Let me stop you before you call me jealous and bitter. I’ll do it myself. I’m jealous and bitter. But it’s not what you might think. This isn’t about the Bears’ decades-long inability to find a quarterback, though I have tested positive for jealousy and bitterness about that situation many times. This isn’t about Rodgers’ new contract extension with the Packers, a development that means the Bears likely will have to face him twice a year for the next couple of seasons — after they had hoped with all their hearts that he would play for another team in 2022. And this isn’t about the possibility of the Bears meeting Brady down the road. (What’s more likely, the Bears or Brady in the playoffs in 2027?)
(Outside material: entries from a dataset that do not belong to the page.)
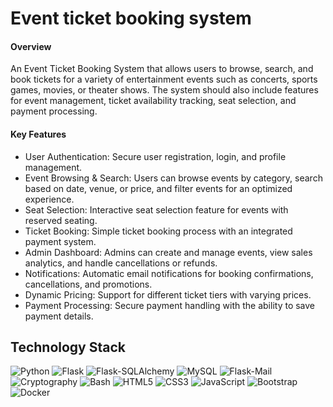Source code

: # Event ticket booking system

#### Overview
An Event Ticket Booking System that allows users to browse, search, and book tickets for a variety of entertainment events such as concerts, sports games, movies, or theater shows. The system should also include features for event management, ticket availability tracking, seat selection, and payment processing.

#### Key Features
- User Authentication: Secure user registration, login, and profile management.
- Event Browsing & Search: Users can browse events by category, search based on date, venue, or price, and filter events for an optimized experience.
- Seat Selection: Interactive seat selection feature for events with reserved seating.
- Ticket Booking: Simple ticket booking process with an integrated payment system.
- Admin Dashboard: Admins can create and manage events, view sales analytics, and handle cancellations or refunds.
- Notifications: Automatic email notifications for booking confirmations, cancellations, and promotions.
- Dynamic Pricing: Support for different ticket tiers with varying prices.
- Payment Processing: Secure payment handling with the ability to save payment details.

## Technology Stack
![Python](https://img.shields.io/badge/Python-3776AB?style=for-the-badge&logo=python&logoColor=white)
![Flask](https://img.shields.io/badge/Flask-000000?style=for-the-badge&logo=flask&logoColor=white)
![Flask-SQLAlchemy](https://img.shields.io/badge/Flask--SQLAlchemy-DA291C?style=for-the-badge&logo=python&logoColor=white)
![MySQL](https://img.shields.io/badge/MySQL-4479A1?style=for-the-badge&logo=mysql&logoColor=white)
![Flask-Mail](https://img.shields.io/badge/Flask--Mail-000000?style=for-the-badge&logo=flask&logoColor=white)
![Cryptography](https://img.shields.io/badge/Cryptography-6A5ACD?style=for-the-badge&logo=python&logoColor=white)
![Bash](https://img.shields.io/badge/Bash-4EAA25?style=for-the-badge&logo=gnu-bash&logoColor=white)
![HTML5](https://img.shields.io/badge/HTML5-E34F26?style=for-the-badge&logo=html5&logoColor=white)
![CSS3](https://img.shields.io/badge/CSS3-1572B6?style=for-the-badge&logo=css3&logoColor=white)
![JavaScript](https://img.shields.io/badge/JavaScript-F7DF1E?style=for-the-badge&logo=javascript&logoColor=black)
![Bootstrap](https://img.shields.io/badge/Bootstrap-7952B3?style=for-the-badge&logo=bootstrap&logoColor=white)
![Docker](https://img.shields.io/badge/Docker-2496ED?style=for-the-badge&logo=docker&logoColor=white)





  




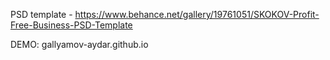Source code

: PSD template - https://www.behance.net/gallery/19761051/SKOKOV-Profit-Free-Business-PSD-Template

DEMO: gallyamov-aydar.github.io
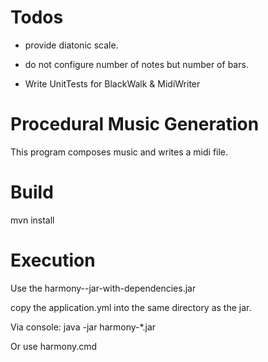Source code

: # Todos
* provide diatonic scale.

* do not configure number of notes but number of bars.
* Write UnitTests for BlackWalk & MidiWriter

# Procedural Music Generation
This program composes music and writes a midi file.

# Build
mvn install

# Execution
Use the harmony-<Version>-jar-with-dependencies.jar

copy the application.yml into the same directory as the jar.

Via console: java -jar harmony-*.jar

Or use harmony.cmd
There’s something deeper here. It’s that the Bears never seem to have a player like this, a megastar, a person who torments opposing teams and their fans for years — and maybe his own fan base once in a while.

An icon.

This is about the decades-long absence of a true Bears superstar. Brian Urlacher? A great player. A Hall of Famer. But not iconic, unless iconic means having your face on a phalanx of interstate billboards promoting a hair-restoration company. No, you have to go back to Walter Payton and Mike Ditka to find a Bears player or coach who could make a non-sports fan stop in his tracks in any street in America.

I don’t want to do too much self-analysis here, lest I discover that, deep down, I’m actually an emotionally needy orphan boy from Luxembourg. But when I complain about Rodgers and Brady and their need for attention, endorsements and affirmation, maybe I’m feeling an emptiness for our city. We deserve much better than what we’ve gotten from the Bears. We also deserve a player big enough for a stage as big as Chicago.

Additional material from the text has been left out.